--- What to do ---
Copy exactly the lines of the records below, and only those lines, beginning with the line that contains "Discovery service instances" and ending with the line that contains "6. The deployment".

--- Record set ---
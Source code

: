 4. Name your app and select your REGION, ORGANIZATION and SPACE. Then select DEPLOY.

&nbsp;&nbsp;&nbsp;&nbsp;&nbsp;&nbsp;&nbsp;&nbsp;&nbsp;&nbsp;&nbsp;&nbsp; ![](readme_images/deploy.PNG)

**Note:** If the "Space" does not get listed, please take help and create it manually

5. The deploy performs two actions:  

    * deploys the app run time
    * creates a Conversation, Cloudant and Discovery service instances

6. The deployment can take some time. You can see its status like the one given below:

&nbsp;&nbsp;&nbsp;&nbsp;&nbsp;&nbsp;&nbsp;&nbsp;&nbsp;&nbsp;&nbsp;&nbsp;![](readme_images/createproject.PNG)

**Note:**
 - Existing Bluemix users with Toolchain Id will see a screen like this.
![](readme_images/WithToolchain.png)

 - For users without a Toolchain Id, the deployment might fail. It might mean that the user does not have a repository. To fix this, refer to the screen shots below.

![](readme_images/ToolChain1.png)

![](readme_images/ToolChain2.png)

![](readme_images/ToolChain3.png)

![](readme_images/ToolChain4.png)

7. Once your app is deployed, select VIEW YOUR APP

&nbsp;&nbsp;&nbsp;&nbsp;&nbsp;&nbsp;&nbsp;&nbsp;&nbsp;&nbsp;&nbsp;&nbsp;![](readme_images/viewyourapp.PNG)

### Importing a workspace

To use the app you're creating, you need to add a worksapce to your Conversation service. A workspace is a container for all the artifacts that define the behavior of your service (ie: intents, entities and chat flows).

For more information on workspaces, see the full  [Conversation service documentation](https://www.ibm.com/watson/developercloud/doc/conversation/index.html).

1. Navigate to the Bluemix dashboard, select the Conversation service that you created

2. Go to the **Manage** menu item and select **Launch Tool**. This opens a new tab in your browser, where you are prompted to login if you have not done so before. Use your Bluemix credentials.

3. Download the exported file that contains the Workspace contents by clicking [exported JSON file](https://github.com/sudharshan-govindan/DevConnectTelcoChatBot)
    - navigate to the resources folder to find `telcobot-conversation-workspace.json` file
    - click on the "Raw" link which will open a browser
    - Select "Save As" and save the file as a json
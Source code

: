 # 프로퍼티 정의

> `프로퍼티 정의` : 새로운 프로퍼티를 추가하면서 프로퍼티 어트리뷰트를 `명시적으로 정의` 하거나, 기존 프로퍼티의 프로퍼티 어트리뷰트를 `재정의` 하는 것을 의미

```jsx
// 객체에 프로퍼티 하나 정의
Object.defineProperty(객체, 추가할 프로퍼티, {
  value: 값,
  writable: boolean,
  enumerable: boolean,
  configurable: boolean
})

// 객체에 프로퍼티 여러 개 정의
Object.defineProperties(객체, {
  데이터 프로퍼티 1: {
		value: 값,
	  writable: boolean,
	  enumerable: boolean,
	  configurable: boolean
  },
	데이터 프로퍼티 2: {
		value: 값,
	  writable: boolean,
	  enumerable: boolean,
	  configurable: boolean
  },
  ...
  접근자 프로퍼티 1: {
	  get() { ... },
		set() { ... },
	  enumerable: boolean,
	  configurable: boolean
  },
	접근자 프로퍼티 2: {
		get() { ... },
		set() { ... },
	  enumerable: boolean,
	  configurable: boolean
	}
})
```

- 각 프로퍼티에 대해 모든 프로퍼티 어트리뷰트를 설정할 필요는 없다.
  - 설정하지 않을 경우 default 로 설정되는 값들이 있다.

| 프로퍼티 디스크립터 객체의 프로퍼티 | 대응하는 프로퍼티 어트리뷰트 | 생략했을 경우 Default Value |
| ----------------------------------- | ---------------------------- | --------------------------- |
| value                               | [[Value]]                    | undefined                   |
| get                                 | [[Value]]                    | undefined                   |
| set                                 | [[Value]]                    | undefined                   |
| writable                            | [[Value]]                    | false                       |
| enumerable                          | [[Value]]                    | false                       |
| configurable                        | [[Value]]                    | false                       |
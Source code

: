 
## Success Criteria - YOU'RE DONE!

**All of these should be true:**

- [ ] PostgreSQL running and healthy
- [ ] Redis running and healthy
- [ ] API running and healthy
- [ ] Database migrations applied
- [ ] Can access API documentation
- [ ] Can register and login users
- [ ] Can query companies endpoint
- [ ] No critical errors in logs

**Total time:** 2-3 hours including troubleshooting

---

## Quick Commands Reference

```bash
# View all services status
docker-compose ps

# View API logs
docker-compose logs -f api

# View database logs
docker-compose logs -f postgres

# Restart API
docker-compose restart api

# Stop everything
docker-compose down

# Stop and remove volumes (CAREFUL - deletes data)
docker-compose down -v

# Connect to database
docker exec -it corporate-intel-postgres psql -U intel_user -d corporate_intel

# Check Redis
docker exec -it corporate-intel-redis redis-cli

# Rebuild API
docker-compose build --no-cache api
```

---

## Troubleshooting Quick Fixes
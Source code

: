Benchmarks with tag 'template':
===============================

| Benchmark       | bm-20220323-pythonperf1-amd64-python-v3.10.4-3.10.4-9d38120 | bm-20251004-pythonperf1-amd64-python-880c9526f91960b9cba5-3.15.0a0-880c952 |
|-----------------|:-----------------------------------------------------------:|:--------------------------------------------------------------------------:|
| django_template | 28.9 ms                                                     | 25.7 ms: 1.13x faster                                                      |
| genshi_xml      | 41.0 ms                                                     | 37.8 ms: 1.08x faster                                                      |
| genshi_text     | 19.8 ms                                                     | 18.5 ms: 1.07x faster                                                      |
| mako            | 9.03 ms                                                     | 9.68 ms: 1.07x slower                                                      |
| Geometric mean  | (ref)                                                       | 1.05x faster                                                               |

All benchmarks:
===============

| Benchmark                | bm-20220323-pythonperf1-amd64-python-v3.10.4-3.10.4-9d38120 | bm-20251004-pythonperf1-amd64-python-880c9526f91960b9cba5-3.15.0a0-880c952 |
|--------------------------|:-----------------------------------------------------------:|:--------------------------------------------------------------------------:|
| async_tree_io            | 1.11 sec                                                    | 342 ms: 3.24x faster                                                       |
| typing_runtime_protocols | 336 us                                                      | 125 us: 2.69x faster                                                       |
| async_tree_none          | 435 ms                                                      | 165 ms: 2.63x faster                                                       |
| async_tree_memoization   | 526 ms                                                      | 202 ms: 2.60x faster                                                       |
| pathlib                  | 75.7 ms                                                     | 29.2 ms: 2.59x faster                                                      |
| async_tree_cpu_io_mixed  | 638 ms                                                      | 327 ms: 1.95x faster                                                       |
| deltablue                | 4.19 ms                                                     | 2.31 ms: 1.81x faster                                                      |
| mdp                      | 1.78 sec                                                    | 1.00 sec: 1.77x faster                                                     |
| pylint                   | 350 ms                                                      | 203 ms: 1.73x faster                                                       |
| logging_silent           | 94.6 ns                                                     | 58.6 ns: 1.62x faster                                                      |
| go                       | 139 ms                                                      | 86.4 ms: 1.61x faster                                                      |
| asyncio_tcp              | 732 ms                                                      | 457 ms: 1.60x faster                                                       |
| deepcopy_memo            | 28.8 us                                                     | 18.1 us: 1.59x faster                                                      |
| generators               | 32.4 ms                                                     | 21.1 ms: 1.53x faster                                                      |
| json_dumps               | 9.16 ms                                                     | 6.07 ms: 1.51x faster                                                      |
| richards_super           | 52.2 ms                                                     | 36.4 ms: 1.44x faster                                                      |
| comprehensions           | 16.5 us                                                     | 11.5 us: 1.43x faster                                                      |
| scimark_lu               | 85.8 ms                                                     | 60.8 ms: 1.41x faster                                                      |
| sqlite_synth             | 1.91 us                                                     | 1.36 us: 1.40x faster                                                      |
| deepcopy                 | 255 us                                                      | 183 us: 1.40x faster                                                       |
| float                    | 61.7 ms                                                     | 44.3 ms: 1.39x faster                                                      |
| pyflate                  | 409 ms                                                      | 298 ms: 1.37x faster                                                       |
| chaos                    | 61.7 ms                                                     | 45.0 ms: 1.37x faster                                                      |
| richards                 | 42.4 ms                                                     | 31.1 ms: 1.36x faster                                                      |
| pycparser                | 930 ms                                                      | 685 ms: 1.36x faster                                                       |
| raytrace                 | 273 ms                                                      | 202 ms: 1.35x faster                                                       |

--- Exercise result ---
    * creates a Conversation, Cloudant and Discovery service instances

6. The deployment can take some time. You can see its status like the one given below:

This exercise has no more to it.